(Beginning of Record excerpts)

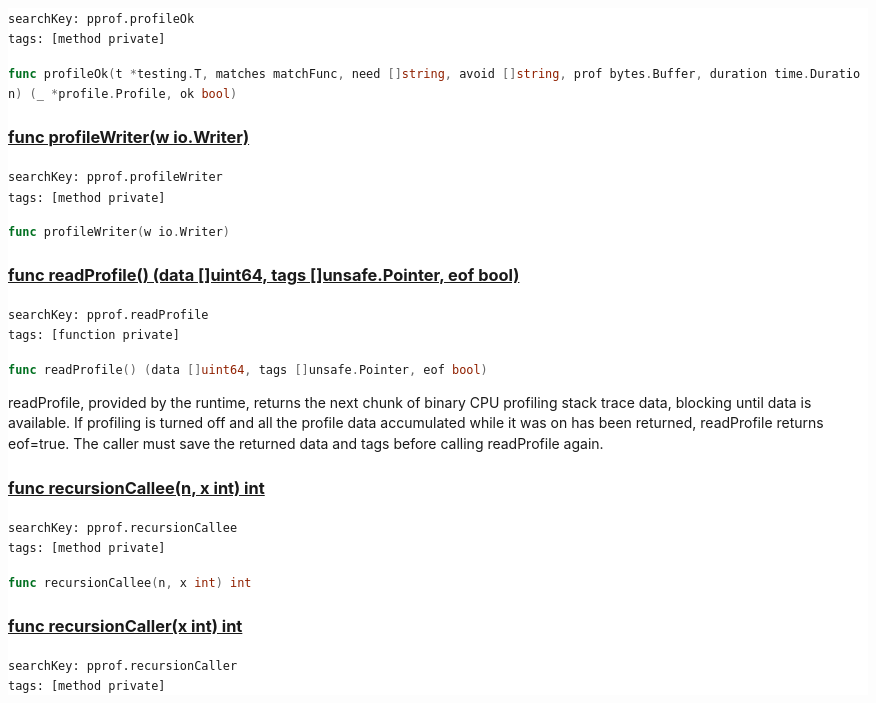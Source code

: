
 ```
searchKey: pprof.profileOk
tags: [method private]
```

```Go
func profileOk(t *testing.T, matches matchFunc, need []string, avoid []string, prof bytes.Buffer, duration time.Duration) (_ *profile.Profile, ok bool)
```

### <a id="profileWriter" href="#profileWriter">func profileWriter(w io.Writer)</a>

```
searchKey: pprof.profileWriter
tags: [method private]
```

```Go
func profileWriter(w io.Writer)
```

### <a id="readProfile" href="#readProfile">func readProfile() (data []uint64, tags []unsafe.Pointer, eof bool)</a>

```
searchKey: pprof.readProfile
tags: [function private]
```

```Go
func readProfile() (data []uint64, tags []unsafe.Pointer, eof bool)
```

readProfile, provided by the runtime, returns the next chunk of binary CPU profiling stack trace data, blocking until data is available. If profiling is turned off and all the profile data accumulated while it was on has been returned, readProfile returns eof=true. The caller must save the returned data and tags before calling readProfile again. 

### <a id="recursionCallee" href="#recursionCallee">func recursionCallee(n, x int) int</a>

```
searchKey: pprof.recursionCallee
tags: [method private]
```

```Go
func recursionCallee(n, x int) int
```

### <a id="recursionCaller" href="#recursionCaller">func recursionCaller(x int) int</a>

```
searchKey: pprof.recursionCaller
tags: [method private]
```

(End of Record excerpts)

Give every line of the material that includes the string "unsafe".

Answer space:
### <a id="readProfile" href="#readProfile">func readProfile() (data []uint64, tags []unsafe.Pointer, eof bool)</a>
func readProfile() (data []uint64, tags []unsafe.Pointer, eof bool)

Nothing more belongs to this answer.